3. They think something else is more important
Solution: A great survey report showed that employees only agree with managers on 1 out of 3 priorities! Frequent coaching and follow up makes sure that what a person is working on is the highest priority for the job and department. An employee does the best she can reading the tea leaves to guess what her manager thinks is priority. Don’t make them guess… also, remember employees often don’t have the broader view or much information outside of their own activities (and yes, the more they do the better decisions they will make.)

Source: Training

4. They don’t know how to do it
Solution: Work with employee to identify skill or competency to enhance with training, create a training plan with a timeline and hold employee accountable to stick to the plan (even if it means reminding her manager to schedule the time or resources).

5. They are uncomfortable doing it
Solution: Sometimes a little training can increase someone’s confidence and they become “comfortable” with the task and then perform it regularly. More likely this is a symptom of job fit—someone’s personality traits or competencies are not aligned with those required to excel in the job. A classic example is “asking for the sale”— a person who is cooperative (lower assertive) can be trained for years on sales techniques and given scripts, but he is always uncomfortable closing. For job fit, the remedy is to change the job duties to ones that correspond with the person’s strengths and attributes.

Source: Feedback/ Recognition

6. They can do it but don’t want to
7. They are rewarded for not doing it
8. They are not rewarded when they do it

Solution: This is fundamental psychology. People do what is measured and recognized and rewarded. If they are not rewarded (or worse, “punished”) for doing something, most people stop doing it. Sales people don’t like to do paperwork—but they also don’t want to be reminded that they were late 9 of the last 10 weeks—this is powerful feedback.

Often the signals sent by managers are unintended. Do you reward your poor performers by giving extra work to others that you can depend on? Do you remember to praise and even publicly recognize the team that worked last weekend to finish up a project?
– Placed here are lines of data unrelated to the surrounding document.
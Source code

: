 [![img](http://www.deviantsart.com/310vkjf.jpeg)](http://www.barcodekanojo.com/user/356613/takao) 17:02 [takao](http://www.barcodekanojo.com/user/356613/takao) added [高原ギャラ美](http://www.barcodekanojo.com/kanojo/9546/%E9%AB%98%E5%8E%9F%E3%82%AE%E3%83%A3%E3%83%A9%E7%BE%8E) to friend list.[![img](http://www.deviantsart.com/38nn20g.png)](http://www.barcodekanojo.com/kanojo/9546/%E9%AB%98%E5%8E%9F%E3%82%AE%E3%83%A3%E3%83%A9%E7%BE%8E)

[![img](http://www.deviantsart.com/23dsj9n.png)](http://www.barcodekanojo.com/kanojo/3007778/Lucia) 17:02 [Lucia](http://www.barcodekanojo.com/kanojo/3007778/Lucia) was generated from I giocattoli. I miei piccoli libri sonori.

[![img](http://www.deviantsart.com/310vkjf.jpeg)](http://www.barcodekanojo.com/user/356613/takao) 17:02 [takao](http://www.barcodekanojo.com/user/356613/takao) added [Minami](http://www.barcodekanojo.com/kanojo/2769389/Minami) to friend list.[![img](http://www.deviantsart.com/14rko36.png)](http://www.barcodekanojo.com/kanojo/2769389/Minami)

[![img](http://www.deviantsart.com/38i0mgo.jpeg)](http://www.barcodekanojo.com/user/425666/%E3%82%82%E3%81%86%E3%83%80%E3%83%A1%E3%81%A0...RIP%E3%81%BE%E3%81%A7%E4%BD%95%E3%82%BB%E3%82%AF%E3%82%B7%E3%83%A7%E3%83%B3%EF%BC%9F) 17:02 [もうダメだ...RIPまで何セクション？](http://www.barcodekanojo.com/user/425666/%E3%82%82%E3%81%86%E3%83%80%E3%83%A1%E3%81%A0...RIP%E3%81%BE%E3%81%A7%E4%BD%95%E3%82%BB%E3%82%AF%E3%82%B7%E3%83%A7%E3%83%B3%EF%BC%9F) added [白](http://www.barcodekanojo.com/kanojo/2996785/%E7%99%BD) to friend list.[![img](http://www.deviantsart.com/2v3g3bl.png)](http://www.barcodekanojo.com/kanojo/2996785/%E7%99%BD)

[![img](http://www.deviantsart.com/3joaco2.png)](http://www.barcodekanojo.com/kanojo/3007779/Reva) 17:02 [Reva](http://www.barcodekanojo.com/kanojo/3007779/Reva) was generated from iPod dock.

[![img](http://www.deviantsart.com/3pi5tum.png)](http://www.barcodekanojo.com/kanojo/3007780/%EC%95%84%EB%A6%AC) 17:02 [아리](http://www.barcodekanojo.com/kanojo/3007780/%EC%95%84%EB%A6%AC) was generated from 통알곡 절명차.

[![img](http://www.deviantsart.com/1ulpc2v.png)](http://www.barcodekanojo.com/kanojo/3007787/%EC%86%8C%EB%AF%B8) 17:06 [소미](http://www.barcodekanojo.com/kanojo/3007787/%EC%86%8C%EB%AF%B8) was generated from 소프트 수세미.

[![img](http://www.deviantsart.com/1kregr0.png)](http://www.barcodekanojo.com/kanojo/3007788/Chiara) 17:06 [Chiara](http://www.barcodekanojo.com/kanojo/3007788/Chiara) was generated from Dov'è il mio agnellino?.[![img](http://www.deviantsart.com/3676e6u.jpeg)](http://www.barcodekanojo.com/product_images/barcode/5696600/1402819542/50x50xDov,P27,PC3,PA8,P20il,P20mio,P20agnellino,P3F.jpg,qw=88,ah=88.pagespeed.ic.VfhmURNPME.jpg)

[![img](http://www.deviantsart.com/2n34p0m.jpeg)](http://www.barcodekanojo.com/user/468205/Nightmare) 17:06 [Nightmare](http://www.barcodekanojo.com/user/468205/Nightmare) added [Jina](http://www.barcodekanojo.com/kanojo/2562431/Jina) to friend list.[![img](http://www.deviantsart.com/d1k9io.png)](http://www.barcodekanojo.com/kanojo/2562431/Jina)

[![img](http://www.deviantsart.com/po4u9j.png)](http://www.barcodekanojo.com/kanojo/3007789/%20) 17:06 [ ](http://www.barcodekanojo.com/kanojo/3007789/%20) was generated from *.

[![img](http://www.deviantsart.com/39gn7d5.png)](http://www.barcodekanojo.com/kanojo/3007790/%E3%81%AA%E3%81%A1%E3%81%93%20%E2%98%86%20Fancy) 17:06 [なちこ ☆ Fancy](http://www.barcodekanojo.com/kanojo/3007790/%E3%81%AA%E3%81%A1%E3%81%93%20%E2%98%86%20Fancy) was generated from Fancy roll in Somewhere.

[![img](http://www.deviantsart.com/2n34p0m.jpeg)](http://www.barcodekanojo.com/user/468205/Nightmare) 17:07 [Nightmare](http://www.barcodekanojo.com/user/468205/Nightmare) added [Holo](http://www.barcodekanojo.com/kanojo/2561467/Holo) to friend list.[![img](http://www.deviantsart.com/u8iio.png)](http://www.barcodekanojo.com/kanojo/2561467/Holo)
For ideas on how to recognize the Right Things, read blog post “Quick Recognition Template”

Source: Belief

9. They don’t know why they should do it

Solution: Some people will blindly follow rules, but most want to know the “why” behind something that they are asked to do. It they believe a task or process is x (insert label here: low importance, arbitrary, a waste of time, or just plain stupid), no amount of training will effect a change in behavior. You might get begrudging compliance but that is about it. To get commitment, you have to explain the “why” to change the belief. (Until they believe his IS important, worth my time, etc.)

10. They think their way is better.

Solution: Read the solution above… plus this often happens when you ask someone who is good/ comfortable with the “old way” and now you have a “new way.” And in the beginning, the old way is better since an employee is more comfortable and competent in the old way. A big part of culture change and process change is to overcome the belief that the old way is better.

A key personality trait is openness to new experiences and some people are not. They will cling to the things they know how to do. As a manager you will need to support and coach these employees through the pain and fear that comes with change. Recognize that this is more deep seeded than just a training issue, but a consistent personality trait or a cognitive filter (belief) and be patient and supportive, and work through changing the belief, not just behavior.

As a client’s manager once stated, “if we have 100 people then we have 100 different personalities.” It’s your job as a manager to figure out what is the cause and the solution that works for all the unique individuals on your team.